§ Activity
Take the records below from their first line through the line holding "- **Status**: ⚠️ WARNING (Non-blocking)", and set each of those lines down exactly, without pictures.

§ Given data

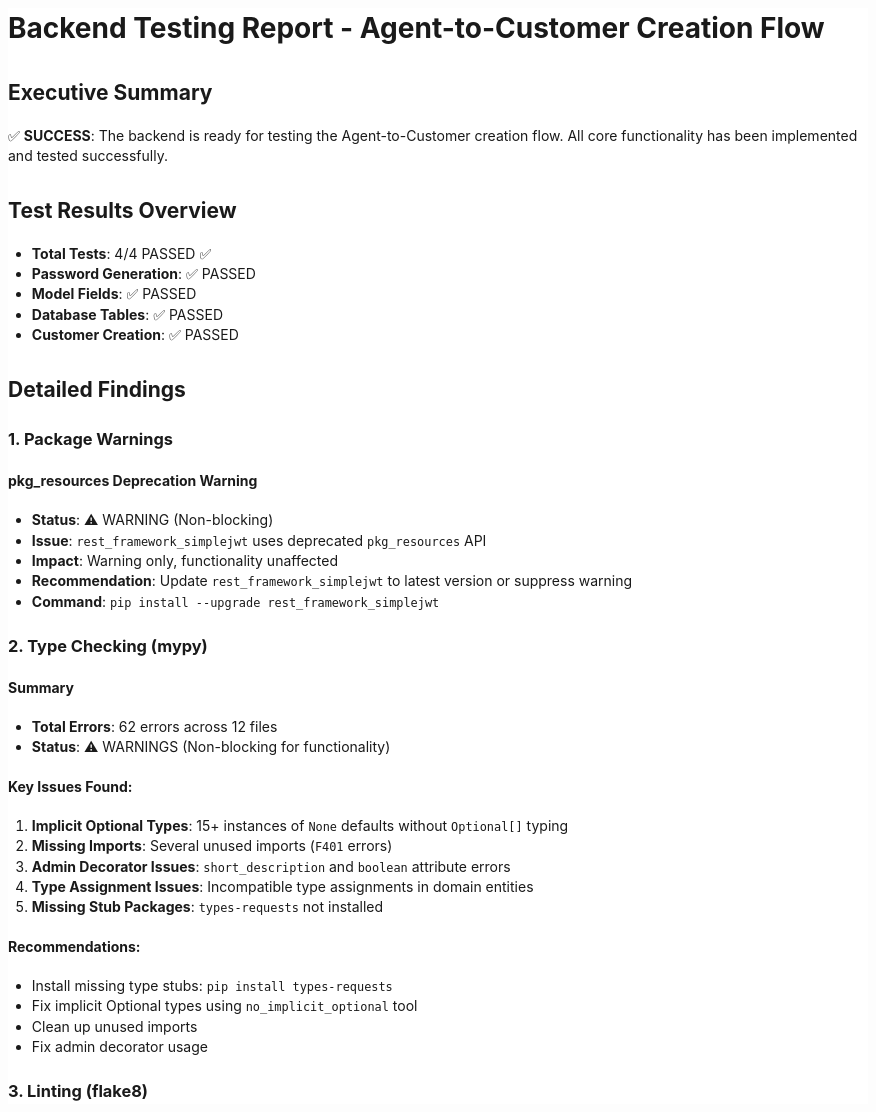 # Backend Testing Report - Agent-to-Customer Creation Flow

## Executive Summary

✅ **SUCCESS**: The backend is ready for testing the Agent-to-Customer creation flow. All core functionality has been implemented and tested successfully.

## Test Results Overview

- **Total Tests**: 4/4 PASSED ✅
- **Password Generation**: ✅ PASSED
- **Model Fields**: ✅ PASSED
- **Database Tables**: ✅ PASSED
- **Customer Creation**: ✅ PASSED

## Detailed Findings

### 1. Package Warnings

#### pkg_resources Deprecation Warning

- **Status**: ⚠️ WARNING (Non-blocking)
- **Issue**: `rest_framework_simplejwt` uses deprecated `pkg_resources` API
- **Impact**: Warning only, functionality unaffected
- **Recommendation**: Update `rest_framework_simplejwt` to latest version or suppress warning
- **Command**: `pip install --upgrade rest_framework_simplejwt`

### 2. Type Checking (mypy)

#### Summary

- **Total Errors**: 62 errors across 12 files
- **Status**: ⚠️ WARNINGS (Non-blocking for functionality)

#### Key Issues Found:

1. **Implicit Optional Types**: 15+ instances of `None` defaults without `Optional[]` typing
2. **Missing Imports**: Several unused imports (`F401` errors)
3. **Admin Decorator Issues**: `short_description` and `boolean` attribute errors
4. **Type Assignment Issues**: Incompatible type assignments in domain entities
5. **Missing Stub Packages**: `types-requests` not installed

#### Recommendations:

- Install missing type stubs: `pip install types-requests`
- Fix implicit Optional types using `no_implicit_optional` tool
- Clean up unused imports
- Fix admin decorator usage

### 3. Linting (flake8)
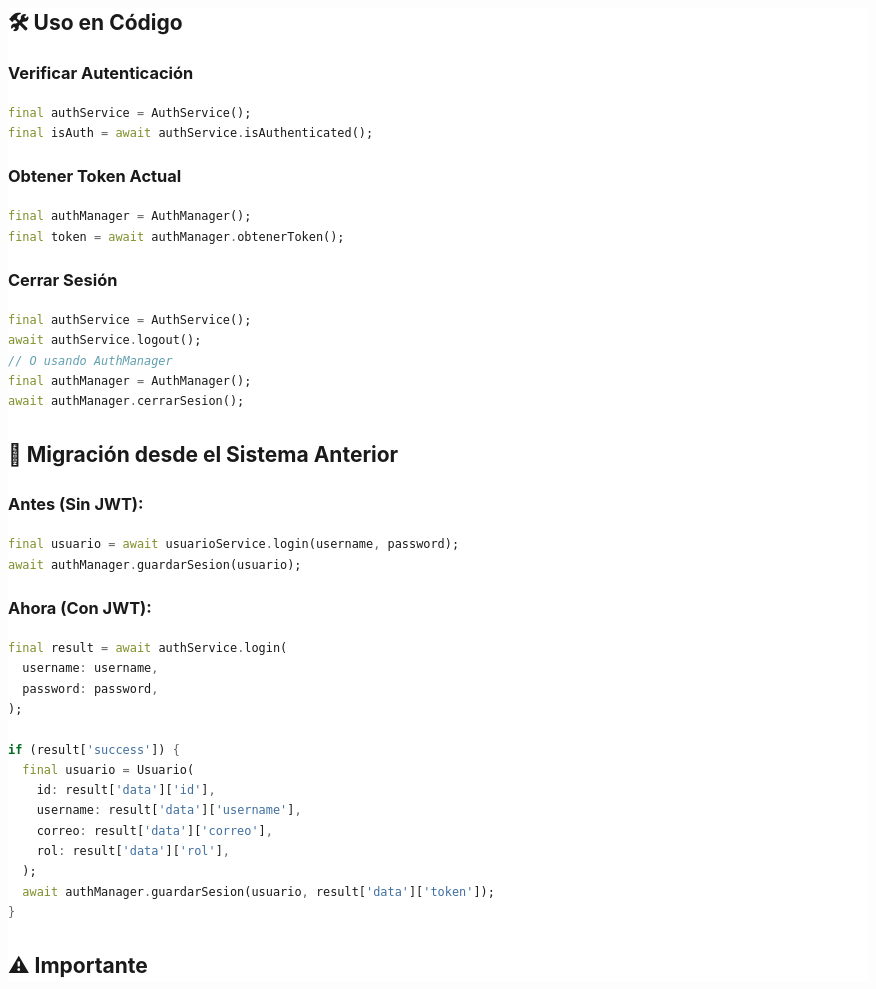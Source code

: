 ## 🛠️ Uso en Código

### Verificar Autenticación
```dart
final authService = AuthService();
final isAuth = await authService.isAuthenticated();
```

### Obtener Token Actual
```dart
final authManager = AuthManager();
final token = await authManager.obtenerToken();
```

### Cerrar Sesión
```dart
final authService = AuthService();
await authService.logout();
// O usando AuthManager
final authManager = AuthManager();
await authManager.cerrarSesion();
```

## 🔄 Migración desde el Sistema Anterior

### Antes (Sin JWT):
```dart
final usuario = await usuarioService.login(username, password);
await authManager.guardarSesion(usuario);
```

### Ahora (Con JWT):
```dart
final result = await authService.login(
  username: username, 
  password: password,
);

if (result['success']) {
  final usuario = Usuario(
    id: result['data']['id'],
    username: result['data']['username'],
    correo: result['data']['correo'],
    rol: result['data']['rol'],
  );
  await authManager.guardarSesion(usuario, result['data']['token']);
}
```

## ⚠️ Importante
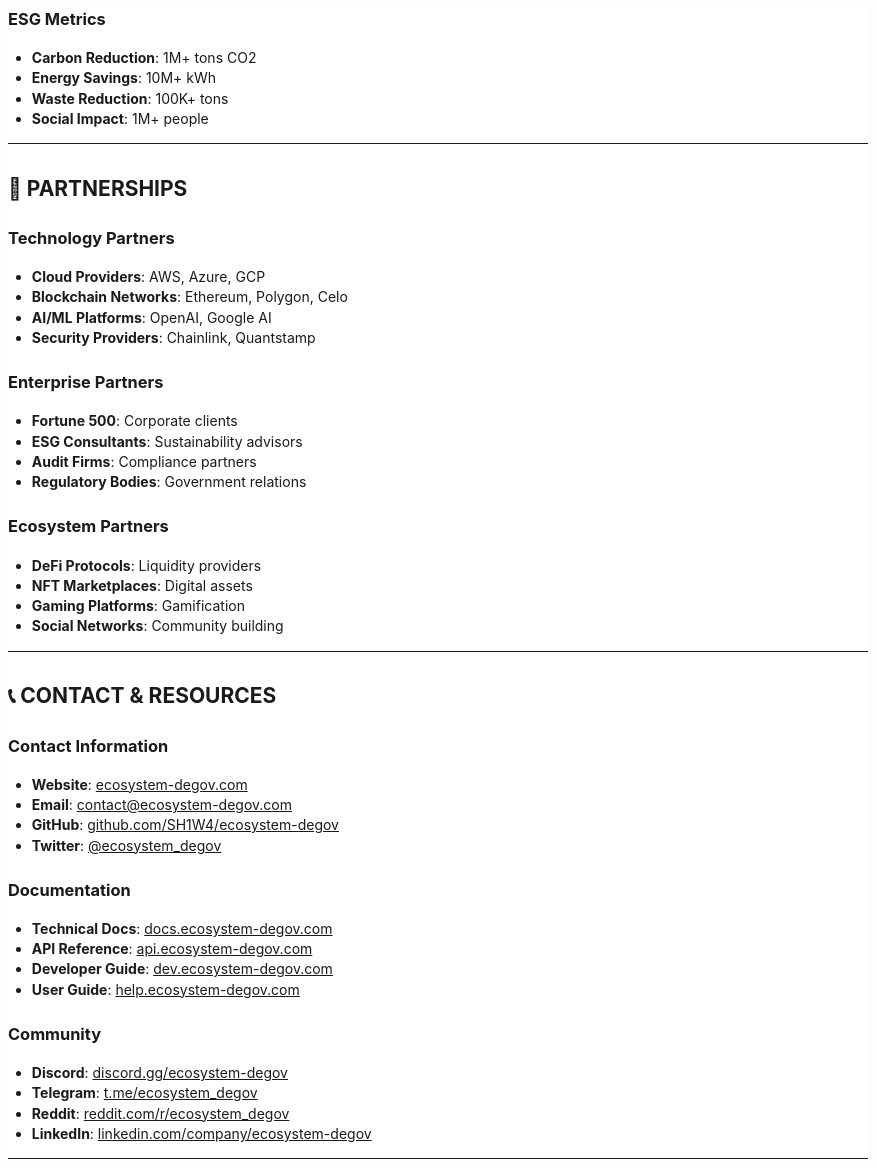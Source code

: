 ### **ESG Metrics**
- **Carbon Reduction**: 1M+ tons CO2
- **Energy Savings**: 10M+ kWh
- **Waste Reduction**: 100K+ tons
- **Social Impact**: 1M+ people

---

## 🤝 **PARTNERSHIPS**

### **Technology Partners**
- **Cloud Providers**: AWS, Azure, GCP
- **Blockchain Networks**: Ethereum, Polygon, Celo
- **AI/ML Platforms**: OpenAI, Google AI
- **Security Providers**: Chainlink, Quantstamp

### **Enterprise Partners**
- **Fortune 500**: Corporate clients
- **ESG Consultants**: Sustainability advisors
- **Audit Firms**: Compliance partners
- **Regulatory Bodies**: Government relations

### **Ecosystem Partners**
- **DeFi Protocols**: Liquidity providers
- **NFT Marketplaces**: Digital assets
- **Gaming Platforms**: Gamification
- **Social Networks**: Community building

---

## 📞 **CONTACT & RESOURCES**

### **Contact Information**
- **Website**: [ecosystem-degov.com](https://ecosystem-degov.com)
- **Email**: contact@ecosystem-degov.com
- **GitHub**: [github.com/SH1W4/ecosystem-degov](https://github.com/SH1W4/ecosystem-degov)
- **Twitter**: [@ecosystem_degov](https://twitter.com/ecosystem_degov)

### **Documentation**
- **Technical Docs**: [docs.ecosystem-degov.com](https://docs.ecosystem-degov.com)
- **API Reference**: [api.ecosystem-degov.com](https://api.ecosystem-degov.com)
- **Developer Guide**: [dev.ecosystem-degov.com](https://dev.ecosystem-degov.com)
- **User Guide**: [help.ecosystem-degov.com](https://help.ecosystem-degov.com)

### **Community**
- **Discord**: [discord.gg/ecosystem-degov](https://discord.gg/ecosystem-degov)
- **Telegram**: [t.me/ecosystem_degov](https://t.me/ecosystem_degov)
- **Reddit**: [reddit.com/r/ecosystem_degov](https://reddit.com/r/ecosystem_degov)
- **LinkedIn**: [linkedin.com/company/ecosystem-degov](https://linkedin.com/company/ecosystem-degov)

---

§ Solution to this exercise
 # Backend Testing Report - Agent-to-Customer Creation Flow

## Executive Summary

✅ **SUCCESS**: The backend is ready for testing the Agent-to-Customer creation flow. All core functionality has been implemented and tested successfully.

## Test Results Overview

- **Total Tests**: 4/4 PASSED ✅
- **Password Generation**: ✅ PASSED
- **Model Fields**: ✅ PASSED
- **Database Tables**: ✅ PASSED
- **Customer Creation**: ✅ PASSED

## Detailed Findings

### 1. Package Warnings

#### pkg_resources Deprecation Warning

- **Status**: ⚠️ WARNING (Non-blocking)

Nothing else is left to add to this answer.